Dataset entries
((
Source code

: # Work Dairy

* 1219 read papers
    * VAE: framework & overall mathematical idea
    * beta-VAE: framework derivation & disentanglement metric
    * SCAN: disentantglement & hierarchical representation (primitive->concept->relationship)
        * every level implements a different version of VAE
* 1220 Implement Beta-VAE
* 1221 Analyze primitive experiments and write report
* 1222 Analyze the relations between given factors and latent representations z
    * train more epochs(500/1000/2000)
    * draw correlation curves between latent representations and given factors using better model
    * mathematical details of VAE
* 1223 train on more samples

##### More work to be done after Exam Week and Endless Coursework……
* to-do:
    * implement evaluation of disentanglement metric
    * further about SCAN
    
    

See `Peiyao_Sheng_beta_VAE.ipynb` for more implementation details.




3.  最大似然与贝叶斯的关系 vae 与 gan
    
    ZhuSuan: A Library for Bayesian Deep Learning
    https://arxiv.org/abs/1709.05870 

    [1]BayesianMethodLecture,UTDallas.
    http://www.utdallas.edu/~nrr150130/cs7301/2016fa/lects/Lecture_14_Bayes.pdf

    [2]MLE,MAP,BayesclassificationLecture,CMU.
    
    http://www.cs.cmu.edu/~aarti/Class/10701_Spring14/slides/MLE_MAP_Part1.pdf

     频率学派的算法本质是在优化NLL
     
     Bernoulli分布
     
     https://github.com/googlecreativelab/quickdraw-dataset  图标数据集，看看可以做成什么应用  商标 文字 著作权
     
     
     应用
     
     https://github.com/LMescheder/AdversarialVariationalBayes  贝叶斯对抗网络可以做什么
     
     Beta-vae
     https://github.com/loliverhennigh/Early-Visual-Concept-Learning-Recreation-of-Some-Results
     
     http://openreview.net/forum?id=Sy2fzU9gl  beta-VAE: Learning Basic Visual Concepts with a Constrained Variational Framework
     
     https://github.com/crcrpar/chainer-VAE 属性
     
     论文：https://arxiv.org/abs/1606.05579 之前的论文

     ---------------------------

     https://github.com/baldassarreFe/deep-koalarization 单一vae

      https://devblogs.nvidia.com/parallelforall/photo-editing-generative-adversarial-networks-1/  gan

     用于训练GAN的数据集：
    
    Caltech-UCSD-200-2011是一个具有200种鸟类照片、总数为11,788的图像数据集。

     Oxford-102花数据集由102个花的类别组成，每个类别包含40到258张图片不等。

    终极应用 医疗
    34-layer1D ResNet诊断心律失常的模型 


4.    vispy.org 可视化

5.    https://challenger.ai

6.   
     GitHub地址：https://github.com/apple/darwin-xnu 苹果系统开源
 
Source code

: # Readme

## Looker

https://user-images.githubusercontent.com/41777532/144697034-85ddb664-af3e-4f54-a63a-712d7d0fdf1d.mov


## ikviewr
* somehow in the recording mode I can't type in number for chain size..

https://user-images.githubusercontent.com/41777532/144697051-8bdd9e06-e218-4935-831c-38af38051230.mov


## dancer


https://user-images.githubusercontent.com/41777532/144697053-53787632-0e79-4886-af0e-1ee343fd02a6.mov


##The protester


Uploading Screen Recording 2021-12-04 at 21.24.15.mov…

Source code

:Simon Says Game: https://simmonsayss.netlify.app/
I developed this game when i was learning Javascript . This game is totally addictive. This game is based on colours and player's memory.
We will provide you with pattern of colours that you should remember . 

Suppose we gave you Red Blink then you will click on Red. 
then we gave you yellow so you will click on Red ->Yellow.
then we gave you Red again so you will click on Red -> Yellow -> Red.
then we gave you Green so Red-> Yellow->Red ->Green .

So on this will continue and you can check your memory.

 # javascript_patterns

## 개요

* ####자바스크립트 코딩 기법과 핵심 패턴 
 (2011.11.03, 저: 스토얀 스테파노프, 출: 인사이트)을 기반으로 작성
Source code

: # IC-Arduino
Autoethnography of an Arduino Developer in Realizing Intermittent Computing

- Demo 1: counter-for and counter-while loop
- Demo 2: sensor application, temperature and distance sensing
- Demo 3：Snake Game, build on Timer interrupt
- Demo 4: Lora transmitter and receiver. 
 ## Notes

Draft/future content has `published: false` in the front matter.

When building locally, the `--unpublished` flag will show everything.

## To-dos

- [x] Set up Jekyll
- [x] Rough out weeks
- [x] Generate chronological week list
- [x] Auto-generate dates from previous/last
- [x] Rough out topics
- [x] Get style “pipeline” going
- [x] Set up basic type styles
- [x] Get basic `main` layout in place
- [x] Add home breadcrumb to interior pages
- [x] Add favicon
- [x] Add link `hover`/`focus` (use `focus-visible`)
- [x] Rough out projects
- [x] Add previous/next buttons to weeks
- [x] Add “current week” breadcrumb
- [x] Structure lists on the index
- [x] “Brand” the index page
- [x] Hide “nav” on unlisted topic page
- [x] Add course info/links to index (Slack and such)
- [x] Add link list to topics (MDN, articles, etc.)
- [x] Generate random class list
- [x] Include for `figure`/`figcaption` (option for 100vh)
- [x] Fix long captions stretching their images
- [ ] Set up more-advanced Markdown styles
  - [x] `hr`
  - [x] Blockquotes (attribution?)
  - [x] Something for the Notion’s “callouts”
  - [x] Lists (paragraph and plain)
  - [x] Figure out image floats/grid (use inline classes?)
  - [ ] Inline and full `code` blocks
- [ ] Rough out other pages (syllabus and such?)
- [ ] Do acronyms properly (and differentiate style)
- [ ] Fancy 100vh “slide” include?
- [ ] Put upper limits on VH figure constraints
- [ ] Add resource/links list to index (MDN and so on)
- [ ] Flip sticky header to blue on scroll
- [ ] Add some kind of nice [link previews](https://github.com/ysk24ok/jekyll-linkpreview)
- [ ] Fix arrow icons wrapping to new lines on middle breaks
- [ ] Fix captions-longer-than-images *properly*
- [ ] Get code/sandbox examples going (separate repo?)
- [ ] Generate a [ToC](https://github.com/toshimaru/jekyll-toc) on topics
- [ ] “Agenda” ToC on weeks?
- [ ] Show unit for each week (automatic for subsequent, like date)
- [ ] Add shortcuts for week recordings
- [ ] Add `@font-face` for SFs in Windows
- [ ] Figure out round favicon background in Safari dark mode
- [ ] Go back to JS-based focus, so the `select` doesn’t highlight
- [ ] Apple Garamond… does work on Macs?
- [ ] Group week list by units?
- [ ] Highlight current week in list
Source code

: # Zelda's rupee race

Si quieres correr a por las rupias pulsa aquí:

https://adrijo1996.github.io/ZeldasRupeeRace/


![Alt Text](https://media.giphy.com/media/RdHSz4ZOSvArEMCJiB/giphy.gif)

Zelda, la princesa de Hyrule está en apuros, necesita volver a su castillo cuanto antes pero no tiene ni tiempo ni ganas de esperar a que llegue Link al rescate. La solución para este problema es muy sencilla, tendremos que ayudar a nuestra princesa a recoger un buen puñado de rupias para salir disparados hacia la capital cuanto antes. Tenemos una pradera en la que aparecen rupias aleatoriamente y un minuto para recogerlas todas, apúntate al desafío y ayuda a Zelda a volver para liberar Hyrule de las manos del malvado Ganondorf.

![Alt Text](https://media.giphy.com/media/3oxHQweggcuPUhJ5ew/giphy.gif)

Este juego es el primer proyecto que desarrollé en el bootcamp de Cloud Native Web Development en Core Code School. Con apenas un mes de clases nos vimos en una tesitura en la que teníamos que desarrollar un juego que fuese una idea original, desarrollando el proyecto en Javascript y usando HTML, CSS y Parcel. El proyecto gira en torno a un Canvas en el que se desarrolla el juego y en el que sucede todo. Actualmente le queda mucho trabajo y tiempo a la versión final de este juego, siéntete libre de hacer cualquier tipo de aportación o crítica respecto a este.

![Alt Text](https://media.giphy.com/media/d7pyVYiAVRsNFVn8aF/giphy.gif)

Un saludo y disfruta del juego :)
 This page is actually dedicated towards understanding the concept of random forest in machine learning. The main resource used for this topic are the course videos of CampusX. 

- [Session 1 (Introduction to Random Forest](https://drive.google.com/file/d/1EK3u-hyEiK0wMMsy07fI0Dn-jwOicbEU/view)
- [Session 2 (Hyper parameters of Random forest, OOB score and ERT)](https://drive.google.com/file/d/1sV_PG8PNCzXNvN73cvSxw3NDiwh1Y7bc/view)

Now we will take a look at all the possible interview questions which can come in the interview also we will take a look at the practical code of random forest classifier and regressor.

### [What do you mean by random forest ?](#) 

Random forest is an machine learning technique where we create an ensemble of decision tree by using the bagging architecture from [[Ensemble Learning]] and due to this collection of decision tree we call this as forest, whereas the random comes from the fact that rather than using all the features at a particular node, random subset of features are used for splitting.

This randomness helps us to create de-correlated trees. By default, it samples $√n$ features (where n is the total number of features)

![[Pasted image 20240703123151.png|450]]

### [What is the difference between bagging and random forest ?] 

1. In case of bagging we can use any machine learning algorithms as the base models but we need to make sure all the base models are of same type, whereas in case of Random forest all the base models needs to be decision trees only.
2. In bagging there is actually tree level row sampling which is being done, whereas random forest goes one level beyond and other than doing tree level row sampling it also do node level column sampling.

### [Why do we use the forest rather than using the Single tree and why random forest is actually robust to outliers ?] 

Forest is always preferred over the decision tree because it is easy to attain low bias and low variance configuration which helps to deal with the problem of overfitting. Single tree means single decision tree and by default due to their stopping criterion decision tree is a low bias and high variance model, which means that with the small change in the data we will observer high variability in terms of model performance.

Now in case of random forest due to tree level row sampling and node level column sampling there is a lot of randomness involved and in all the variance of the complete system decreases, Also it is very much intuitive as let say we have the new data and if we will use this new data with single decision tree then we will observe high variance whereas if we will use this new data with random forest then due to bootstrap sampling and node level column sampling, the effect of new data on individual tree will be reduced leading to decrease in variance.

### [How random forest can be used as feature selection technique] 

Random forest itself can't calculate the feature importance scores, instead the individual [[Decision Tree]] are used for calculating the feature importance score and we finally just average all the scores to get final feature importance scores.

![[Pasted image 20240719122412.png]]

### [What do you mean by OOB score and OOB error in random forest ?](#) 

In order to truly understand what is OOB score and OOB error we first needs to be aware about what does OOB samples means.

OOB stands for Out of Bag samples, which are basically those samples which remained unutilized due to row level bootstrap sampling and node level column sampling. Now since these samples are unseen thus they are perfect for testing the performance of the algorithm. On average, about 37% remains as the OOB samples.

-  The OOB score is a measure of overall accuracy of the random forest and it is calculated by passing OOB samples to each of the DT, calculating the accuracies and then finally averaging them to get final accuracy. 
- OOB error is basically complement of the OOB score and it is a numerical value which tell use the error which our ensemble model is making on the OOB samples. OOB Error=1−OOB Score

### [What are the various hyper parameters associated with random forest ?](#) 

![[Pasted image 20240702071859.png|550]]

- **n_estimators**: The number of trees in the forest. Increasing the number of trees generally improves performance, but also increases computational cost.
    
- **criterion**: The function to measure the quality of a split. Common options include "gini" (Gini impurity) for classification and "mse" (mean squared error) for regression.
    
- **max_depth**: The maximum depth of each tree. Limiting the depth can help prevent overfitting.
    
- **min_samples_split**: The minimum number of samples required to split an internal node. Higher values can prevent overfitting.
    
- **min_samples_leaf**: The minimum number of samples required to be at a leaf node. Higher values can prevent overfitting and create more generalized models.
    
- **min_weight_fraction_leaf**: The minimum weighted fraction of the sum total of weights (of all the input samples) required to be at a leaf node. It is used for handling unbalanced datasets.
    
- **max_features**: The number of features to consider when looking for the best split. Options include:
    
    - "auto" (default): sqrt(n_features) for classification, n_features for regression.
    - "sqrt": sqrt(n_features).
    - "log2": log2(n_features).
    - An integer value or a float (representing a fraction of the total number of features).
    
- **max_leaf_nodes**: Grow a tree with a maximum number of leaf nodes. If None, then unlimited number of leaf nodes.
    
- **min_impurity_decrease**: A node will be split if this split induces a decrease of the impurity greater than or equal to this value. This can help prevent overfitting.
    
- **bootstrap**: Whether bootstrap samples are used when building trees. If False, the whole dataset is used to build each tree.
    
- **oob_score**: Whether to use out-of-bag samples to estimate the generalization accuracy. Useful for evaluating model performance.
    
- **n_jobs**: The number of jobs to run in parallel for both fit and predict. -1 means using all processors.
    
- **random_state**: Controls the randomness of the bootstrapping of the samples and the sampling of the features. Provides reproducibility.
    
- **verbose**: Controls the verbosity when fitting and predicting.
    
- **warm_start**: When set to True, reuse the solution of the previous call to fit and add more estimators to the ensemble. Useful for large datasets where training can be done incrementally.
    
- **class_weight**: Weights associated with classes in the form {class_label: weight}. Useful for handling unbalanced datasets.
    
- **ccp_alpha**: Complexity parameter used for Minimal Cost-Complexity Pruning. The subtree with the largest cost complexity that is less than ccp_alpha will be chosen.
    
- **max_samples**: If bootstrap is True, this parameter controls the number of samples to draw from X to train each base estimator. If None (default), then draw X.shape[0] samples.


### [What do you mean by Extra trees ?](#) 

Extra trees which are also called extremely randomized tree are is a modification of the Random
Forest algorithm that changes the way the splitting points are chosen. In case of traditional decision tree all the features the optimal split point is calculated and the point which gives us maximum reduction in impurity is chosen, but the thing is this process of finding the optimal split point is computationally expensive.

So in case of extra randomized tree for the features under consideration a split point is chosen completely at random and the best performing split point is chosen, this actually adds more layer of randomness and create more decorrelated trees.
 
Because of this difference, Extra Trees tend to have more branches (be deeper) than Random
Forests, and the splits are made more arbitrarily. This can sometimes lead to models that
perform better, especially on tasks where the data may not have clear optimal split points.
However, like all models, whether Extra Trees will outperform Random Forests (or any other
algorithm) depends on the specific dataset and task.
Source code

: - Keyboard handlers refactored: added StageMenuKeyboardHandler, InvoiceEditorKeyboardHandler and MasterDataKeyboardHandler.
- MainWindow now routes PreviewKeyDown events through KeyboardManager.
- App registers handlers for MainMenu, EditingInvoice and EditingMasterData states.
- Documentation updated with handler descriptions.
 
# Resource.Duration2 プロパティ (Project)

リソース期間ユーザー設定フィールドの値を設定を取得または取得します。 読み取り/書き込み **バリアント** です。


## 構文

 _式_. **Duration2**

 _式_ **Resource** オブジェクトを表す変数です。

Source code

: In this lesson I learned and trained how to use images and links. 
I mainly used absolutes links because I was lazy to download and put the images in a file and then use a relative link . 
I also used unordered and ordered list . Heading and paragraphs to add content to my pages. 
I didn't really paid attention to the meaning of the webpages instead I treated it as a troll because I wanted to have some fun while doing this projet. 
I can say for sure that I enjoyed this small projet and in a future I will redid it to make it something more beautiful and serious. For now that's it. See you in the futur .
))
ACTIVITY: Read through the entries above and copy each line that has the string "file" in it.

YOUR RESPONSE:
- [Session 1 (Introduction to Random Forest](https://drive.google.com/file/d/1EK3u-hyEiK0wMMsy07fI0Dn-jwOicbEU/view)
- [Session 2 (Hyper parameters of Random forest, OOB score and ERT)](https://drive.google.com/file/d/1sV_PG8PNCzXNvN73cvSxw3NDiwh1Y7bc/view)
I mainly used absolutes links because I was lazy to download and put the images in a file and then use a relative link . 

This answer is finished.